INSTRUCTIONS TO FOLLOW:
Repeat the data as given. Images do not go in the copy.

RECORDS FOR THE EXERCISE:
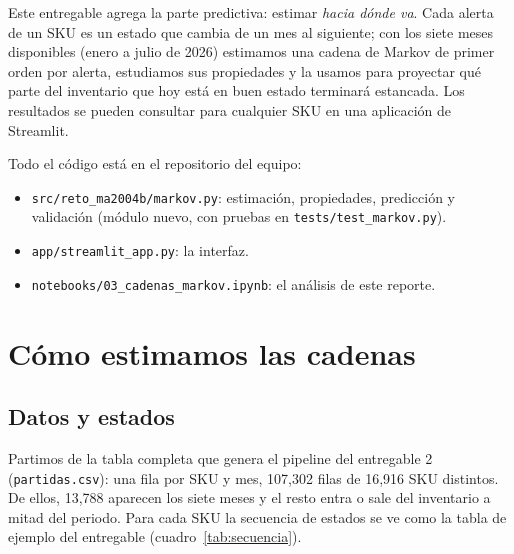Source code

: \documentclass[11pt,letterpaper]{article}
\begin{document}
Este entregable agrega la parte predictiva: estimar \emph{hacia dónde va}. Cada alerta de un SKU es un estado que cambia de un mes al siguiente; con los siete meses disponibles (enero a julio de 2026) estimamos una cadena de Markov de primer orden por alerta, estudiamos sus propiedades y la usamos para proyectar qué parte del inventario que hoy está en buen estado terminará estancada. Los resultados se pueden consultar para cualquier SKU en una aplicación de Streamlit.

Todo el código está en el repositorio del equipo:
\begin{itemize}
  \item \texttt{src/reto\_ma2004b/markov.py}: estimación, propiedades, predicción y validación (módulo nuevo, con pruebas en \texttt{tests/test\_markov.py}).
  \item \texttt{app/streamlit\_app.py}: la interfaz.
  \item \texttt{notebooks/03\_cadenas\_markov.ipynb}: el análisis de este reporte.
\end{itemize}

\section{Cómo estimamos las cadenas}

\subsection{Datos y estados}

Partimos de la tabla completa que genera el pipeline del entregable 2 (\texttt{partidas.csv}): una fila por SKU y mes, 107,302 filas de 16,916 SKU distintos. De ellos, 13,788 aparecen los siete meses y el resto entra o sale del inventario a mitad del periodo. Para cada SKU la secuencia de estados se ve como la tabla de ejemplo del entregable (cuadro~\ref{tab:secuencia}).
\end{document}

WRITTEN RESPONSE:
Source code

: \documentclass[11pt,letterpaper]{article}
\begin{document}
Este entregable agrega la parte predictiva: estimar \emph{hacia dónde va}. Cada alerta de un SKU es un estado que cambia de un mes al siguiente; con los siete meses disponibles (enero a julio de 2026) estimamos una cadena de Markov de primer orden por alerta, estudiamos sus propiedades y la usamos para proyectar qué parte del inventario que hoy está en buen estado terminará estancada. Los resultados se pueden consultar para cualquier SKU en una aplicación de Streamlit.

Todo el código está en el repositorio del equipo:
\begin{itemize}
  \item \texttt{src/reto\_ma2004b/markov.py}: estimación, propiedades, predicción y validación (módulo nuevo, con pruebas en \texttt{tests/test\_markov.py}).
  \item \texttt{app/streamlit\_app.py}: la interfaz.
  \item \texttt{notebooks/03\_cadenas\_markov.ipynb}: el análisis de este reporte.
\end{itemize}

\section{Cómo estimamos las cadenas}

\subsection{Datos y estados}

Partimos de la tabla completa que genera el pipeline del entregable 2 (\texttt{partidas.csv}): una fila por SKU y mes, 107,302 filas de 16,916 SKU distintos. De ellos, 13,788 aparecen los siete meses y el resto entra o sale del inventario a mitad del periodo. Para cada SKU la secuencia de estados se ve como la tabla de ejemplo del entregable (cuadro~\ref{tab:secuencia}).
\end{document}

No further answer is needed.